Distributed Open Source twitter and social media message search server that anonymously collects, shares, dumps and indexes data http://api.loklak.org

GNU Lesser General Public License v2.1

1.38k stars 223 forks source link

Propose and implement ways to collect more messages #939

Open mariobehling opened 7 years ago

mariobehling commented 7 years ago

Improve loklak harvester: The current way messages are collected at points is slow. Please propose ways to increase message and tweet collection. Also consider the implementation of an "aggressive mode", that could be switched on/off by an admin.

yukiisbored commented 7 years ago

We can start by having multiple "Harvesting strategies", basically have multiple types of ways to do org.loklak.Harvester. It's kinda like a CPU scheduler, but not quite. The reason to have multiple Harvesting strategies instead of just one strategy is because everyone's machine is different. One guy is probably running this on his main computer so we don't want Loklak to intefere with his activites and another guy is running it on a dedicated server which they don't mind having Loklak squeezing out the resources of it.

mariobehling commented 7 years ago

@yukiisbored I think it is not only about the resources of the server, but also about the number of connections to sources like twitter. Services might also block servers that make a lot of requests, but if many requests come from cloud servers, that share IPs e.g. Bluemix, that should not be a problem. So, maybe defining different modes like home mode, laptop mode, server mode and cloud mode could be an approach. What do you think?
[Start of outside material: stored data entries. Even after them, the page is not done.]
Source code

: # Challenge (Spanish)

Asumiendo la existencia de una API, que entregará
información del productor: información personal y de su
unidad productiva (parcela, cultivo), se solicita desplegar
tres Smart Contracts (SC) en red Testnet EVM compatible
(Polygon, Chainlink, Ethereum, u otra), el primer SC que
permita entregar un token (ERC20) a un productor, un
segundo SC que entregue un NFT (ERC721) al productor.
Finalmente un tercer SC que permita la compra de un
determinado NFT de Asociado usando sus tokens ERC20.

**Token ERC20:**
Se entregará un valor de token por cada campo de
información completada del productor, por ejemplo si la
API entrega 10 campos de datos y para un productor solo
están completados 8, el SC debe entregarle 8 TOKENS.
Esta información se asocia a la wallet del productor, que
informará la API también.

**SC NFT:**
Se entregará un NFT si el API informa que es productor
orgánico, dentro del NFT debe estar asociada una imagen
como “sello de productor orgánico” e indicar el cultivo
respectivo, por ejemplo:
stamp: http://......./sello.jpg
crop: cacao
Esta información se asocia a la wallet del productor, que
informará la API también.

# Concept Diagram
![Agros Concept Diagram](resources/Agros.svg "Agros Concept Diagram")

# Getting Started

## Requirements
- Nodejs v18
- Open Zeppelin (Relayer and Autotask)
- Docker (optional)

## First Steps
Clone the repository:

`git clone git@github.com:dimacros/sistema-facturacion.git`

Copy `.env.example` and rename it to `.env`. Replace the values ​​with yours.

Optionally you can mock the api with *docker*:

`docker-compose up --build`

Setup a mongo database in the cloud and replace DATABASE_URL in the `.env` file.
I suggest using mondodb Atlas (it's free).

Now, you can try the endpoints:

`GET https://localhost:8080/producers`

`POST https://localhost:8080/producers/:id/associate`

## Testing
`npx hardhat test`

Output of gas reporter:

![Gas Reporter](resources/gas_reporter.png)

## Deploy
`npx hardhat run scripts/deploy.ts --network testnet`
smokingwheels commented 7 years ago

I the past if I wanted to Harvester to collect more information I would recalculate the DoS settings divided by the number of FrontEnds you are running.

settings to prevent DoS Setting as per API safe limits of Twitter for a frontend. DoS.blackout = 100 DoS.servicereduction = 1000

So if you had 100 FrontEnds your BackEnd setting would need to be in the order of. settings to prevent DoS DoS.blackout = 0 DoS.servicereduction = 10 to 0??

A Problem arises when your BackEnd pushes the info to Loklak.org it will give you lots of Error 503's or you forget to turn it off also possibly get you banned. Cheers @Orbiter. I will be more careful of my settings now on.

I guess this this is by Design at this stage of the project, I have no problem with that.
Also its optional if you ask all your front ends to do the work instead of your BackEnd it reduces load no-end.

Any Comments welcome.

smokingwheels commented 7 years ago

After testing lots of HTTP transfers today there is bandwidth throttling going on from my ISP/internet. There are ways around it. I do not wish to make them Public though. In early testing I performed it was possibly shown that the FrontEnds collect more data in total than the BackEnd when running close to limits. Not sure if this is any help?

` import java.io.; import java.net.;

public class wget {
  public static void main(String[] args) throws Exception {
    String s;
    BufferedReader r = new BufferedReader(new InputStreamReader(new URL(args[0]).openStream()));
    while ((s = r.readLine()) != null) {
        System.out.println(s);
    }
  }
}`

If my maths are correct 100 FrontEnds could generate 3 TB a day in traffic harvesting 150 million tweets.